* [YOUR INSTRUCTIONS] One figure is wanted here: how many lines in the entries hold the word "Jetson".

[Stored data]
====================
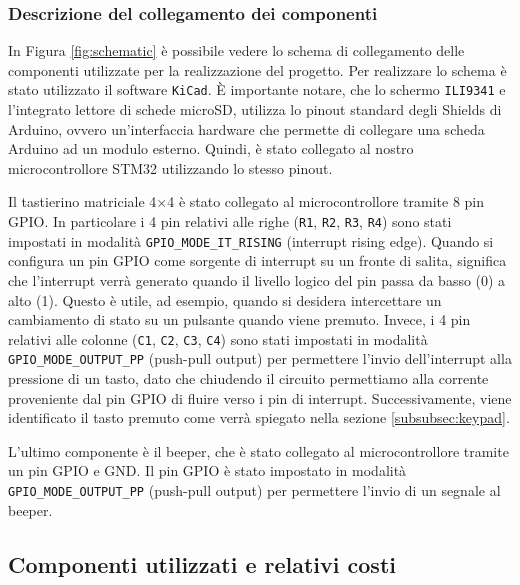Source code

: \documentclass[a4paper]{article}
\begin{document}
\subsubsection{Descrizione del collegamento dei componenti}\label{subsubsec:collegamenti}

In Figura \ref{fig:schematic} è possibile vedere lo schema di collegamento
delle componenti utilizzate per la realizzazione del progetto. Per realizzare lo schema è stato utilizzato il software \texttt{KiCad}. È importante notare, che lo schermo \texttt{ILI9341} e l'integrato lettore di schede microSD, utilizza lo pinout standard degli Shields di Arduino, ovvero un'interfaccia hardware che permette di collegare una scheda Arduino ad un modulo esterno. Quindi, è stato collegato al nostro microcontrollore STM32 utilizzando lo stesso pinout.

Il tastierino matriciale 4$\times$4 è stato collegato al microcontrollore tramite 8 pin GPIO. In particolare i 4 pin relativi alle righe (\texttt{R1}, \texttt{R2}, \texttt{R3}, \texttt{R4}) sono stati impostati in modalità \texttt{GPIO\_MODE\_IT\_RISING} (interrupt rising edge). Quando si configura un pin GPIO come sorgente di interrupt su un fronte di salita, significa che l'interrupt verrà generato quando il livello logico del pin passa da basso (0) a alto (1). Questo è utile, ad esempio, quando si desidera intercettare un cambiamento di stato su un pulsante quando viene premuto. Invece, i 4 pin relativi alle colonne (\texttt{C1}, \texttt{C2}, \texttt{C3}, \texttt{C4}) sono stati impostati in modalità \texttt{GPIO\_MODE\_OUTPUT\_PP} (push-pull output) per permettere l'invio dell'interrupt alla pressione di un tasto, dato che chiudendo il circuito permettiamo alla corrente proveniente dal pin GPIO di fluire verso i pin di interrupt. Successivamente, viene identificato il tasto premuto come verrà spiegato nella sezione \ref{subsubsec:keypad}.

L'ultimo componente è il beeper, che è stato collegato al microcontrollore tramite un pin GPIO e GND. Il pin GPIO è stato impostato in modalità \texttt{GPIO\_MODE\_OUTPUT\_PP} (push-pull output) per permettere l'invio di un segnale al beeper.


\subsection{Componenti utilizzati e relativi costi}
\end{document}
====================
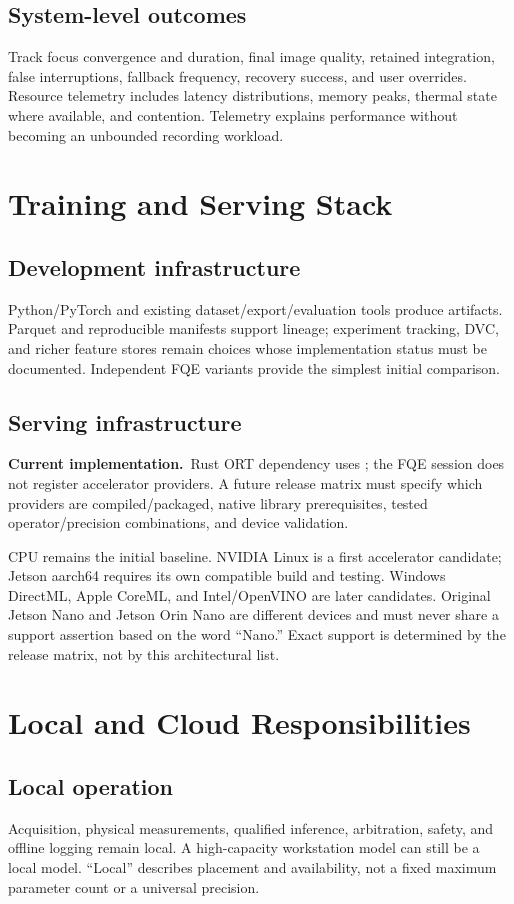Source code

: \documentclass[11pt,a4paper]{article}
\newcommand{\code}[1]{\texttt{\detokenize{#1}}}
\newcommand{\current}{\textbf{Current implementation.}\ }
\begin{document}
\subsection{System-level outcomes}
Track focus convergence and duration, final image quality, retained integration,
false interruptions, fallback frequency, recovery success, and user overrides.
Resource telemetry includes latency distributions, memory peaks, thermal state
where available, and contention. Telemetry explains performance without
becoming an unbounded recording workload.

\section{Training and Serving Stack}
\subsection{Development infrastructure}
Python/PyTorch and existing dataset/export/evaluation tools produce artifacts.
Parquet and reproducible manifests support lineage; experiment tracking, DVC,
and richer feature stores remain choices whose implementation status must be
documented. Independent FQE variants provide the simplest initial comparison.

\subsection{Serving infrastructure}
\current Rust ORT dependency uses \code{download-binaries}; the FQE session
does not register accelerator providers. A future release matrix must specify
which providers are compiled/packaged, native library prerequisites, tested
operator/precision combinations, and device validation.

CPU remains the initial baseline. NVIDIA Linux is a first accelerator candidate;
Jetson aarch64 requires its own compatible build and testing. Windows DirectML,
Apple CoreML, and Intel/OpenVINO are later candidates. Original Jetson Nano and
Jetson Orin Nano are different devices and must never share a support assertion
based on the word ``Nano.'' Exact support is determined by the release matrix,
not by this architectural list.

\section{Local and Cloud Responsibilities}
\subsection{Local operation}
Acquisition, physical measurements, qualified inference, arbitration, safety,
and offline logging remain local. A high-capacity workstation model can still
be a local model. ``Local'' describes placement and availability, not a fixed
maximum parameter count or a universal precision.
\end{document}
====================
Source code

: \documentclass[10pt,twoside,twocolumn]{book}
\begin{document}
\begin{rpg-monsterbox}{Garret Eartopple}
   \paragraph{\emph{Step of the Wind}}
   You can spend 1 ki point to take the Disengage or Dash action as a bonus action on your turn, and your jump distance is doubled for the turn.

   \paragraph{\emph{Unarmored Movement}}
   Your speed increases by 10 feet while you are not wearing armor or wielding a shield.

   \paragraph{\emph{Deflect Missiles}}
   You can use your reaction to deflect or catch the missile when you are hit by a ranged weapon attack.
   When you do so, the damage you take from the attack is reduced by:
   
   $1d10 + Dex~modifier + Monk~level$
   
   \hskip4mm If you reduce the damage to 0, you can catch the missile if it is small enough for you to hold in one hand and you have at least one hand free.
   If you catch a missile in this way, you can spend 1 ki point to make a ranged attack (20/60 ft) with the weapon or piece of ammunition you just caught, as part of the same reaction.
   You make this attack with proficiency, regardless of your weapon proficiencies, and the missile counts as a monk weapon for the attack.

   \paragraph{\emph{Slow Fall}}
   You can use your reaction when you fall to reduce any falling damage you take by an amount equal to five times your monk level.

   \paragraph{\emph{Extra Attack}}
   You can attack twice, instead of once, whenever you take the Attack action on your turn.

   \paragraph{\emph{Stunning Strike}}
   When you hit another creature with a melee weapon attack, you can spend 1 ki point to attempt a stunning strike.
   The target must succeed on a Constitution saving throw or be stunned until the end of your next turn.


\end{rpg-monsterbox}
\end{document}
====================
* [RESULT FOR THIS TASK] 3